BRIEF: Repeat exactly the lines that run from the start of the records below to the line with "L'eredità galileiana ci", including both of those lines but not the pictures.

============

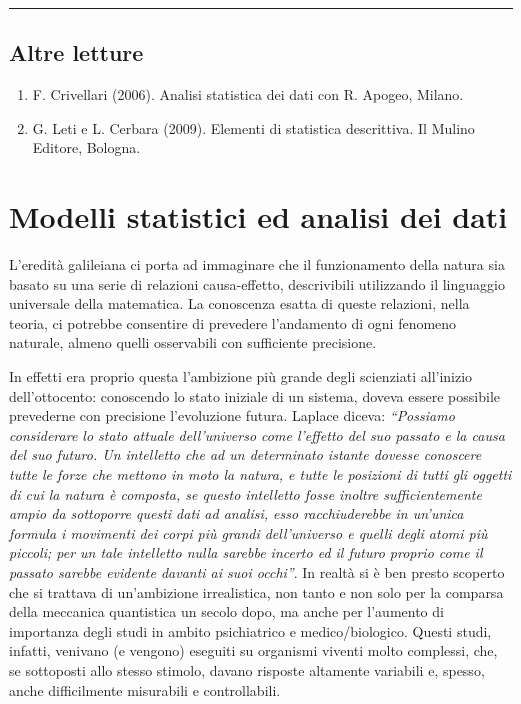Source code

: \documentclass[a4paper,12pt,oneside]{book}
\providecommand{\tightlist}{%
  \setlength{\itemsep}{0pt}\setlength{\parskip}{0pt}}
\begin{document}
\begin{center}\rule{0.5\linewidth}{0.5pt}\end{center}

\hypertarget{altre-letture-2}{%
\section{Altre letture}\label{altre-letture-2}}

\begin{enumerate}
\def\labelenumi{\arabic{enumi}.}
\tightlist
\item
  F. Crivellari (2006). Analisi statistica dei dati con R. Apogeo, Milano.
\item
  G. Leti e L. Cerbara (2009). Elementi di statistica descrittiva. Il Mulino Editore, Bologna.
\end{enumerate}

\hypertarget{modelli-statistici-ed-analisi-dei-dati}{%
\chapter{Modelli statistici ed analisi dei dati}\label{modelli-statistici-ed-analisi-dei-dati}}

L'eredità galileiana ci porta ad immaginare che il funzionamento della natura sia basato su una serie di relazioni causa-effetto, descrivibili utilizzando il linguaggio universale della matematica. La conoscenza esatta di queste relazioni, nella teoria, ci potrebbe consentire di prevedere l'andamento di ogni fenomeno naturale, almeno quelli osservabili con sufficiente precisione.

In effetti era proprio questa l'ambizione più grande degli scienziati all'inizio dell'ottocento: conoscendo lo stato iniziale di un sistema, doveva essere possibile prevederne con precisione l'evoluzione futura. Laplace diceva: \emph{``Possiamo considerare lo stato attuale dell'universo come l'effetto del suo passato e la causa del suo futuro. Un intelletto che ad un determinato istante dovesse conoscere tutte le forze che mettono in moto la natura, e tutte le posizioni di tutti gli oggetti di cui la natura è composta, se questo intelletto fosse inoltre sufficientemente ampio da sottoporre questi dati ad analisi, esso racchiuderebbe in un'unica formula i movimenti dei corpi più grandi dell'universo e quelli degli atomi più piccoli; per un tale intelletto nulla sarebbe incerto ed il futuro proprio come il passato sarebbe evidente davanti ai suoi occhi''}. In realtà si è ben presto scoperto che si trattava di un'ambizione irrealistica, non tanto e non solo per la comparsa della meccanica quantistica un secolo dopo, ma anche per l'aumento di importanza degli studi in ambito psichiatrico e medico/biologico. Questi studi, infatti, venivano (e vengono) eseguiti su organismi viventi molto complessi, che, se sottoposti allo stesso stimolo, davano risposte altamente variabili e, spesso, anche difficilmente misurabili e controllabili.
\end{document}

============

TASK ANSWER:
Source code

: \documentclass[a4paper,12pt,oneside]{book}
\providecommand{\tightlist}{%
  \setlength{\itemsep}{0pt}\setlength{\parskip}{0pt}}
\begin{document}
\begin{center}\rule{0.5\linewidth}{0.5pt}\end{center}

\hypertarget{altre-letture-2}{%
\section{Altre letture}\label{altre-letture-2}}

\begin{enumerate}
\def\labelenumi{\arabic{enumi}.}
\tightlist
\item
  F. Crivellari (2006). Analisi statistica dei dati con R. Apogeo, Milano.
\item
  G. Leti e L. Cerbara (2009). Elementi di statistica descrittiva. Il Mulino Editore, Bologna.
\end{enumerate}

\hypertarget{modelli-statistici-ed-analisi-dei-dati}{%
\chapter{Modelli statistici ed analisi dei dati}\label{modelli-statistici-ed-analisi-dei-dati}}

L'eredità galileiana ci porta ad immaginare che il funzionamento della natura sia basato su una serie di relazioni causa-effetto, descrivibili utilizzando il linguaggio universale della matematica. La conoscenza esatta di queste relazioni, nella teoria, ci potrebbe consentire di prevedere l'andamento di ogni fenomeno naturale, almeno quelli osservabili con sufficiente precisione.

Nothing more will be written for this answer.